▶ _Problem details_:
Please, from the entries below, transcribe exactly the lines that begin at the line with "- **CSS**: Styling for the layout and design." and end at the line with "- serve as a reminder", without the pictures.

--- Information Enclosed Below ---

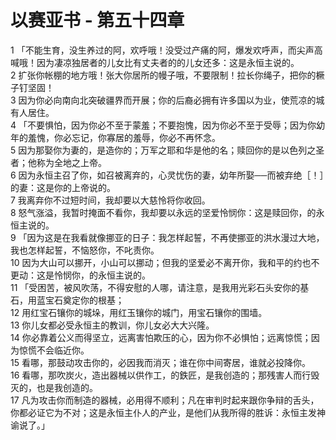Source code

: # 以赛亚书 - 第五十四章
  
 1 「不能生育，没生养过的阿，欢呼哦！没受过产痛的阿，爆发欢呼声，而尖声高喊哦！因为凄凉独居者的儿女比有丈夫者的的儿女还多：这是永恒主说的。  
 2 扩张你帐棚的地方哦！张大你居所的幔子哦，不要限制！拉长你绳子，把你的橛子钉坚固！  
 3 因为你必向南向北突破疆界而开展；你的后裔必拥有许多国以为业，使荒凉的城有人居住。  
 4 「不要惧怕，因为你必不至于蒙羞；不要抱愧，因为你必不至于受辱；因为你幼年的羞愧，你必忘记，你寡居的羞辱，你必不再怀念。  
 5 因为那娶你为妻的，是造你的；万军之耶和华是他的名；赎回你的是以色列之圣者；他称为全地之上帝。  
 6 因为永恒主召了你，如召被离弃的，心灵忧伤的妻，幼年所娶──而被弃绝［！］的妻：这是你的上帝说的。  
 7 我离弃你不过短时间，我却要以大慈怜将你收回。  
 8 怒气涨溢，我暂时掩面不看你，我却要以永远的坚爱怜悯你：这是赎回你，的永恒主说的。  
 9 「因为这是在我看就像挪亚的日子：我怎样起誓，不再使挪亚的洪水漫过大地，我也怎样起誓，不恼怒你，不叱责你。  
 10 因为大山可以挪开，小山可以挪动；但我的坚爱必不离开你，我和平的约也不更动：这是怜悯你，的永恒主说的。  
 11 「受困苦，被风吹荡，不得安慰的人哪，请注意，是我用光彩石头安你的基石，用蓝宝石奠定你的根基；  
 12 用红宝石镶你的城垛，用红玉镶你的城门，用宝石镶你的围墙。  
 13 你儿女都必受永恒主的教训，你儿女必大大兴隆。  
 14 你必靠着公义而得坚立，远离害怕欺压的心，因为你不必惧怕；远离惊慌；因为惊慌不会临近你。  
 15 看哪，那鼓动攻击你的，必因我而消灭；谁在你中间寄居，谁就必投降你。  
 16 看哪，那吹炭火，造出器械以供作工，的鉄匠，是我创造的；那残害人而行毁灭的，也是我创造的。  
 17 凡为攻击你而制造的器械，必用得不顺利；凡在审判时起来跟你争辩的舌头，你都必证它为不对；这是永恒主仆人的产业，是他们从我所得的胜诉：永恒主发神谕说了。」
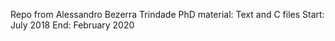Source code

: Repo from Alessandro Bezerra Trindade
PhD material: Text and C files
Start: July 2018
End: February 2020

--- End of Enclosed Information ---
--- Information Enclosed Below ---

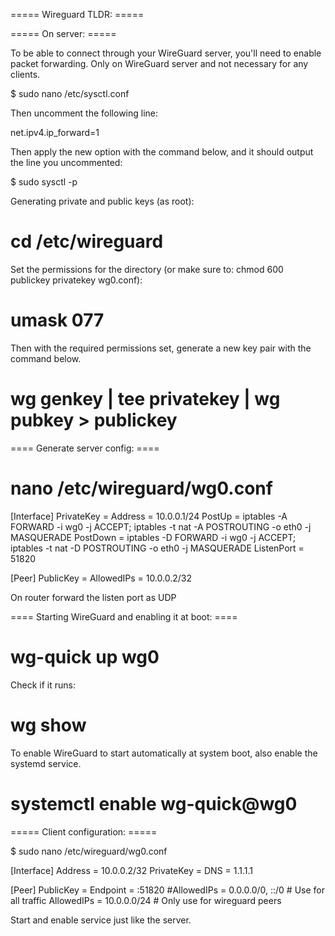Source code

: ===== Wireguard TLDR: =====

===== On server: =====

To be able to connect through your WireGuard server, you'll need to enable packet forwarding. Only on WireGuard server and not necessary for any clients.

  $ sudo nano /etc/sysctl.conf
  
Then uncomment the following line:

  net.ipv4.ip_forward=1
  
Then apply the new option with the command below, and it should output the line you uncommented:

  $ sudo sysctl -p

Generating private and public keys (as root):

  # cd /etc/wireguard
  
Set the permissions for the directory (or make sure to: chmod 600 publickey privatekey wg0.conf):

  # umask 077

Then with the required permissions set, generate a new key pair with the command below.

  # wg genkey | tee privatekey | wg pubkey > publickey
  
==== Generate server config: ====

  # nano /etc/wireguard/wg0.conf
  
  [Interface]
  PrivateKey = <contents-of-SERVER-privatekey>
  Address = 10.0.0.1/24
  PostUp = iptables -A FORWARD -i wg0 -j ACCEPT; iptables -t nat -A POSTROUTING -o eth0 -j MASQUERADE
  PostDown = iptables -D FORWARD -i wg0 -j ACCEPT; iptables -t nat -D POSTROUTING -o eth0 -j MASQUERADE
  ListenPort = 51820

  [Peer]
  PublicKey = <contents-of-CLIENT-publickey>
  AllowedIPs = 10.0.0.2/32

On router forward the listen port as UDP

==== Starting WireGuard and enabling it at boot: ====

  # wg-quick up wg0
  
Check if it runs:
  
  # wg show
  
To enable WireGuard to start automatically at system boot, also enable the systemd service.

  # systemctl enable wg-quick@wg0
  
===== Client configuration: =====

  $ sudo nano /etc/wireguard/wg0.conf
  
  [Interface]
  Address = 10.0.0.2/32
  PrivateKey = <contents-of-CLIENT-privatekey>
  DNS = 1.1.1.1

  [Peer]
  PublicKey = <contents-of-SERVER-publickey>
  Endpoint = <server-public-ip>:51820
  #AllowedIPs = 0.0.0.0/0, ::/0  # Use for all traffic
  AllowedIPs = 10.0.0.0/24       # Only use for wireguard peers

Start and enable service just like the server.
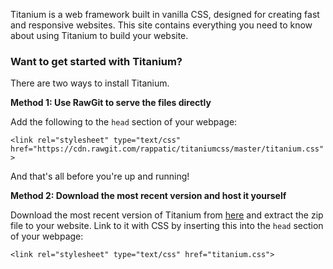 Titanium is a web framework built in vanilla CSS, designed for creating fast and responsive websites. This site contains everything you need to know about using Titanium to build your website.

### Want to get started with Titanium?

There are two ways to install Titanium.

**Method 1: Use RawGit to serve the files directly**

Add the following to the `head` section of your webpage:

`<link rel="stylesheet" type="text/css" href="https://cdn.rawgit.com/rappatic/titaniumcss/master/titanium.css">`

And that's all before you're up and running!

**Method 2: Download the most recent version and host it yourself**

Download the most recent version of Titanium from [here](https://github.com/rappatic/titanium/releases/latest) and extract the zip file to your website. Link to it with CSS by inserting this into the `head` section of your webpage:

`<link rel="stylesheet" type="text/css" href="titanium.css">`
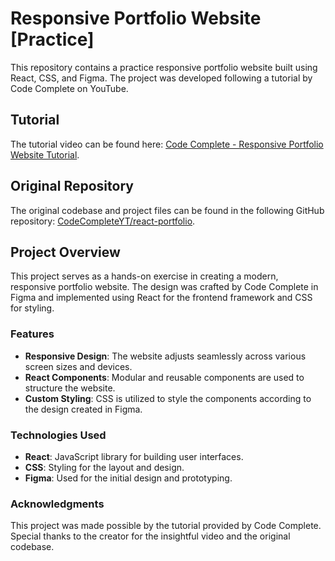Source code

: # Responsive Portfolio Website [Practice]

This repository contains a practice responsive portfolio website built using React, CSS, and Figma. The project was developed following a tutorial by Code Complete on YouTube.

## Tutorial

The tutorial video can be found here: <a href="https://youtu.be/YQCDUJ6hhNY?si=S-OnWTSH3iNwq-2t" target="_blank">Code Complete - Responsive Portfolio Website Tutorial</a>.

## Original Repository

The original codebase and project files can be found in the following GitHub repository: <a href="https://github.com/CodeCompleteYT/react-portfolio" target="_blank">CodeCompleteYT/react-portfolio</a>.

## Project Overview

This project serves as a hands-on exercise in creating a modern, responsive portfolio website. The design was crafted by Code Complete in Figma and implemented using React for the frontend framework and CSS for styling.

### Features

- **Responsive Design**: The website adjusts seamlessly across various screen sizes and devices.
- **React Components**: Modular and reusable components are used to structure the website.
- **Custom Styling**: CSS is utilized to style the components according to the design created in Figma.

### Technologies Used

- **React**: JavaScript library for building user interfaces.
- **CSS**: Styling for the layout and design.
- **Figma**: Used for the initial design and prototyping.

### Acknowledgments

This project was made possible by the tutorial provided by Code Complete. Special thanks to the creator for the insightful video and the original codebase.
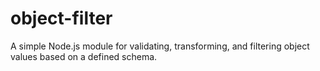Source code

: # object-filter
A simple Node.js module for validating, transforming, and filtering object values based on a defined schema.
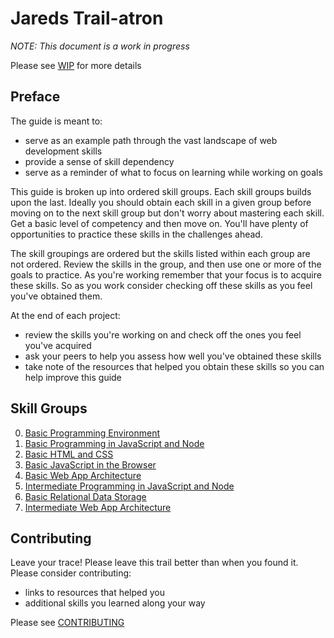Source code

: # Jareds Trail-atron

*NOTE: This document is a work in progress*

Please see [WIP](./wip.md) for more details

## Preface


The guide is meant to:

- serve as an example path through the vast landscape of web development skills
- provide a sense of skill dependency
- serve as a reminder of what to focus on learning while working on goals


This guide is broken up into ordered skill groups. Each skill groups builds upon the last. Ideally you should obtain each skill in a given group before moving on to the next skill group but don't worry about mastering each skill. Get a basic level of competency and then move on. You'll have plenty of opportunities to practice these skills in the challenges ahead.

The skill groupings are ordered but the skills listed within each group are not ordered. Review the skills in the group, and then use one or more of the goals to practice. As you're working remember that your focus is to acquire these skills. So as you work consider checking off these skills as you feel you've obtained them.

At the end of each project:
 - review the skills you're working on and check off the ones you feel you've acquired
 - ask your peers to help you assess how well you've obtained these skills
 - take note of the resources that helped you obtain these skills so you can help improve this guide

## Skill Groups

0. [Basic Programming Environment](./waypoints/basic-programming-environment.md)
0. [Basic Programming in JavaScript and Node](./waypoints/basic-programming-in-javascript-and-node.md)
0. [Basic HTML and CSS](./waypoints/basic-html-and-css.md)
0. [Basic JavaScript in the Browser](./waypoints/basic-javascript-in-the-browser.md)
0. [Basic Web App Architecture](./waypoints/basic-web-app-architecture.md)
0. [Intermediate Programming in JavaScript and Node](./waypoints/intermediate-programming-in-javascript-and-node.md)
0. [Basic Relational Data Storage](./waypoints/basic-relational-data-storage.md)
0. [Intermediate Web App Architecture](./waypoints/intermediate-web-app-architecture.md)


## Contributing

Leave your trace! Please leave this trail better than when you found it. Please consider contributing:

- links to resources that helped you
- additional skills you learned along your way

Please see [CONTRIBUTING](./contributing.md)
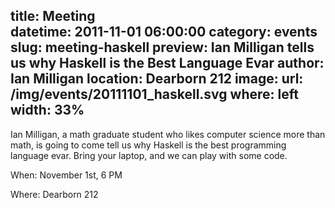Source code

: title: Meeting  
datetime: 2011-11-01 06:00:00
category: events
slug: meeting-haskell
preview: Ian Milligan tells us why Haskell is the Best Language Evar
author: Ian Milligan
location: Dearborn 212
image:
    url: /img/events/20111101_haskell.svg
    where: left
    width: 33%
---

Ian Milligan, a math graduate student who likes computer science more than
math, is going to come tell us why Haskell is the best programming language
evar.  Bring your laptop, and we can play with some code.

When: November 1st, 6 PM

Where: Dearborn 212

--- End of Enclosed Information ---

▶ _Exercise response_:
- **CSS**: Styling for the layout and design.
- **Figma**: Used for the initial design and prototyping.

### Acknowledgments

This project was made possible by the tutorial provided by Code Complete. Special thanks to the creator for the insightful video and the original codebase.
Source code

: # object-filter
A simple Node.js module for validating, transforming, and filtering object values based on a defined schema.
Source code

: # Jareds Trail-atron

*NOTE: This document is a work in progress*

Please see [WIP](./wip.md) for more details

## Preface


The guide is meant to:

- serve as an example path through the vast landscape of web development skills
- provide a sense of skill dependency
- serve as a reminder of what to focus on learning while working on goals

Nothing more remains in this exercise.